- Ishaq Dar to visit Bangladesh next month: High Commissioner
- Deputy PM likely to call on the chief advisor to Dr. Muhammad Yunus.
- The two countries have “determined” to bring their relations to new heights.
Islamabad: The golden age of Pakistani-Bangladesh relations started and “we are determined to take them to the plateau of Platinum,” said the High Commissioner of Bangladesh Muhammad Iqbal Hussain Khan.
The High Commissioner said this in an interview with The news in Islamabad on Sunday. He said Pakistani Deputy Prime Minister Senator Muhammad Ishaq Dar would visit the capital of Bangladesh in April.
This would be the first high -level political visit of Islamabad to Dacca since the administration in place took office in Bangladesh last year.
It is likely that Senator Dar also calls the chief advisor, Dr. Muhammad Yunus, in addition to holding several other high -level bilateral meetings. He will transmit the goodwill message of Prime Minister Shehbaz Sharif to Dr. Yunus. Dacca’s visit to the assistant PM would greatly help strengthen bidirectional relations.
Khan said the two fraud countries were also entirely intended to open new views of their bilateral relations. It was encouraging that trade between our two countries has already started, and relations will surely extend to several other spheres, he added. “More areas are identified while the enormous capacity exists to increase the same thing.”

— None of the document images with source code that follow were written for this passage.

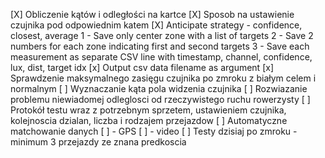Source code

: 
[X] Obliczenie kątów i odległości na kartce
[X] Sposob na ustawienie czujnika pod odpowiednim katem
[X] Anticipate strategy - confidence, closest, average
    1 - Save only center zone with a list of targets
    2 - Save 2 numbers for each zone indicating first and second targets
    3 - Save each measurement as separate CSV line with timestamp, channel, confidence, lux, dist, target idx
[x] Output csv data filename as argument
[x] Sprawdzenie maksymalnego zasięgu czujnika po zmroku z białym celem i normalnym
[ ] Wyznaczanie kąta pola widzenia czujnika
[ ] Rozwiazanie problemu niewiadomej odleglosci od rzeczywistego ruchu rowerzysty
[ ] Protokół testu wraz z potrzebnym sprzetem, ustawieniem czujnika, kolejnoscia dzialan, liczba i rodzajem przejazdow
[ ] Automatyczne matchowanie danych
    [ ] - GPS
    [ ] - video
[ ] Testy dzisiaj po zmroku - minimum 3 przejazdy ze znana predkoscia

To a question, the High Commissioner said that the two countries were determined to bring their relations to new heights in all the departments of life.
The High Commissioner said that the Minister of Foreign Affairs of Pakistan Amna Baloch would visit Dhaka before DPM’s visit. Later, an important visit from Dhaka to Islamabad would also take place.
Ambassador Khan expressed the hope that connectivity between Pakistan and Bangladesh will be improved, because the inhabitants of the two countries were impatient to undertake visits.
Ambassador Muhammad Iqbal Hussain Khan, who assumed the mission in the last week of December, argued that the convergence of Islamabad and Dhaka on a certain number of regional and international questions was a source of encouragement for the inhabitants of the two countries.